Independent of how a free energy description has been obtained there is a need to represent it mathematically. The CALPHAD approach maps the composition dependence of free energies on a polynomial expansion. A commonly used polynomial expansion is that introduced by Redlich and Kister (Redlich and Kister, 1948). While other polynomial expansions can also be used, “mathematically, the choice of basis (for a finite-dimensional space) makes no difference” according to Dahlquist and Björck (Dahlquist and Björck, 2008). It is known that sampling data at Chebyshev points significantly improves a polynomial interpolation, where the function passes through every data point. However, fitting to measured or calculated free energies generally involves many data points, making a least squares fit more appropriate than a polynomial interpolation. Chebyshev points are, therefore, not necessary (Dahlquist and Björck, 2008). Because of the mathematical equivalence of the various polynomial expansions (Redlich-Kister expansion, Legendre polynomial series, simple power series, etc.) (Tomiska, 1984; Ouerfelli et al., 2010), the effectiveness of a polynomial expansion can be assessed by considering one basis set. Even so, Dahlquist and Björck (2008) point out that some functions are “not at all suited for approximation by one polynomial over the entire interval. One would get a much better result using approximation with piecewise polynomials.”

In this study, we compare the use of the Redlich-Kister polynomials with cubic splines (piecewise cubic polynomials with global continuity; i.e. continuous second derivatives) in fitting free energy data. This is done in the context of phase field modeling using the Cahn-Hilliard equation (Cahn and Hilliard, 1958). One physical phenomenon that this model captures is spinodal decomposition, where a material separates into two distinct phases. Spinodal decomposition arises when the free energy is concave with respect to composition resulting in a negative thermodynamic factor that causes uphill diffusion. Capturing this physics in a phase field model requires an accurate representation of the free energy and its higher order derivatives. We find that there are cases where even low-order splines are much more effective at representing the physics of the problem than are global polynomials, especially within the spinodal regions. We also see that the high polynomial degree sometimes required by the Redlich-Kister expansions significantly increases computation time.

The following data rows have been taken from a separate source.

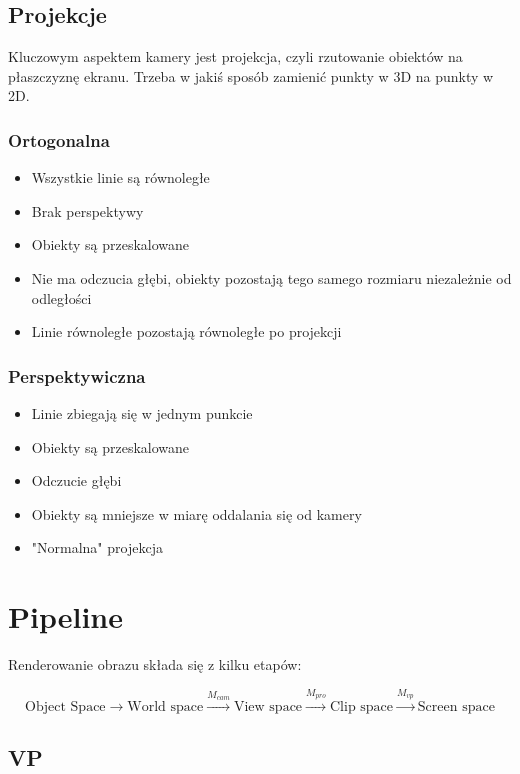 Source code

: \documentclass{../notatki}
\begin{document}
\subsection{Projekcje}

Kluczowym aspektem kamery jest projekcja, czyli rzutowanie obiektów na płaszczyznę ekranu.
Trzeba w jakiś sposób zamienić punkty w 3D na punkty w 2D.

\subsubsection{Ortogonalna}

\begin{itemize}
    \item Wszystkie linie są równoległe
    \item Brak perspektywy
    \item Obiekty są przeskalowane
    \item Nie ma odczucia głębi, obiekty pozostają tego samego rozmiaru niezależnie od odległości
    \item Linie równoległe pozostają równoległe po projekcji
\end{itemize}

\subsubsection{Perspektywiczna}

\begin{itemize}
    \item Linie zbiegają się w jednym punkcie
    \item Obiekty są przeskalowane
    \item Odczucie głębi
    \item Obiekty są mniejsze w miarę oddalania się od kamery
    \item "Normalna" projekcja
\end{itemize}

\section{Pipeline}

Renderowanie obrazu składa się z kilku etapów:

$$
\text{Object Space} \rightarrow \text{World space} \overset{M_{cam}}{\rightarrow} \text{View space} \overset{M_{pro}}{\rightarrow} \text{Clip space} \overset{M_{vp}}{\rightarrow} \text{Screen space}
$$

\subsection{VP}
\end{document}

The thermodynamics of our model, the titanium-oxygen system is discussed in Section 2. A detailed treatment of the different functional representations of the chemical potential and the free energy follows in Section 3, supported by fits to a data set generated from first principles. Phase field computations is the subject of Section 4, where we focus on the consequences of the different chemical potential and free energy representations in terms of the physics and numerical performance. We place our results in perspective and make concluding remarks in Section 5.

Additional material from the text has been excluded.